La primera vez que hice los baci solo conseguí una especie de galletas planas y muy ricas, pero mi ánimo bajó con la misma velocidad con la que las canicas de pasta se deshicieron en el horno. Esta vez cambié un par de cosas y conseguí la forma deseada, utilicé harina de fuerza en lugar de harina de repostería y modifiqué la proporción de mantequilla y harina. Indagando sobre las harinas encontré un tutorial muy interesante en el blog La cocina de Myri .


Elaboración:


Batimos en un bol el azúcar glas con la mantequilla hasta que conseguir ese punto en el que empieza a espumar. Añadimos la yema de huevo, la pizca de sal y mezclamos bien. Podemos usar harina de avellana pero si trituramos nosotros la avellana (con el triturador que viene con las batidoras) conseguimos una harina que conserva el aceite del fruto seco y un mayor sabor. Añadimos las avellanas trituradas y mezclamos. Poco a poco, sin dejar de remover, añadimos la harina tamizada. El resultado es una masa blanda, un poco grasa, olorosa. Cubrimos con film transparente y dejamos reposar en la nevera. Estas masas con mantequilla no conviene trabajarlas demasiado, una hora en la nevera hará que recuperé un poco de consistencia.
Recuperamos la masa y hacemos unas bolitas pequeñas que colocamos en la bandeja del horno. Horneamos a 150º unos 20 minutos. Dejamos enfríar y fundimos el chocolate que utilizaremos para unir las mitades.

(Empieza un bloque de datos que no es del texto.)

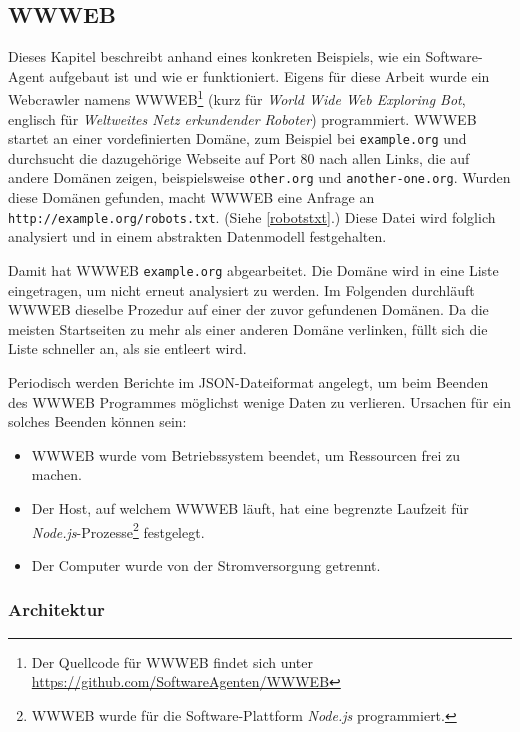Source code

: \subsection{WWWEB}
\label{sub:wwweb}

Dieses Kapitel beschreibt anhand eines konkreten Beispiels, wie ein
Software-Agent aufgebaut ist und wie er funktioniert. Eigens für diese Arbeit
wurde ein Webcrawler namens WWWEB\footnote{Der Quellcode für WWWEB findet
sich unter \url{https://github.com/SoftwareAgenten/WWWEB}} (kurz für
\emph{World Wide Web Exploring Bot}, englisch für \emph{Weltweites Netz
erkundender Roboter}) programmiert. WWWEB startet an einer vordefinierten
Domäne, zum Beispiel bei \texttt{example.org} und durchsucht die dazugehörige
Webseite auf Port 80 nach allen Links, die auf andere Domänen zeigen,
beispielsweise \texttt{other.org} und \texttt{another-one.org}. Wurden diese
Domänen gefunden, macht WWWEB eine Anfrage an
\texttt{http://example.org/robots.txt}. (Siehe \ref{robotstxt}.) Diese Datei wird
folglich analysiert und in einem abstrakten Datenmodell festgehalten.

Damit hat WWWEB \texttt{example.org} abgearbeitet. Die Domäne wird in eine
Liste eingetragen, um nicht erneut analysiert zu werden. Im Folgenden
durchläuft WWWEB dieselbe Prozedur auf einer der zuvor gefundenen Domänen. Da
die meisten Startseiten zu mehr als einer anderen Domäne verlinken, füllt sich
die Liste schneller an, als sie entleert wird.

Periodisch werden Berichte im JSON-Dateiformat angelegt, um beim Beenden des
WWWEB Programmes möglichst wenige Daten zu verlieren. Ursachen für ein solches
Beenden können sein:

\begin{itemize}
\item
  WWWEB wurde vom Betriebssystem beendet, um Ressourcen frei zu machen.
\item
  Der Host, auf welchem WWWEB läuft, hat eine begrenzte Laufzeit für
  \emph{Node.js}-Prozesse\footnote{WWWEB wurde für die Software-Plattform
  \emph{Node.js} programmiert.} festgelegt.
\item
  Der Computer wurde von der Stromversorgung getrennt.
\end{itemize}

\subsubsection{Architektur}
\label{ssub:wwweb_architektur}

viernes, 12 de agosto de 2011

Aperitivo de bacalao ahumado, Afuega'l Pitu y mermelada de tomate y menta.



- No sé qué decirte. Me gusta ese verso porque me da ánimos, pero es posible que no lo comprenda y también es posible que no sea cierto. Algunos le dan la vuelta, de manera que no es la verdad que la que les hace libres sino la libertad la que provoca la verdad. (...)
Luego Christiane organizó los preparativos para el desayuno: comprar los panecillos, moler y hacer el café; disponer el jamón en el plato y el queso en la tabla. (...)


B. Schlink, El fin de semana.





Han pasado muchos años desde que no se ven, la salida de uno de ellos la cárcel provoca el reencuentro, un fin de semana por delante y una casa en el campo para comer, trasnochar, desayunar juntos y hacer cuentas con el pasado. Al final los años de facultad non son sino el punto de partida, pero también pueden convertirse en un punto de eterno retorno.
Por suerte para nosotros es mucho más fácil, arriesgando hasta el último momento conseguimos juntarnos sin que la nostalgia se convierta en un nudo que apriete demasiado fuerte. Los cafés y la tarta de chocolate del 13, los pinchos de la cafetería de la facultad, las sidras a destiempo, las traducciones de latín, los novelones del XIX, des-cuentos y otros cuentos, tardes de radio... Para Andrea, Carlillos, Carmen, Emma, Jose, Luisito, Luisda, Miguel, Pablín...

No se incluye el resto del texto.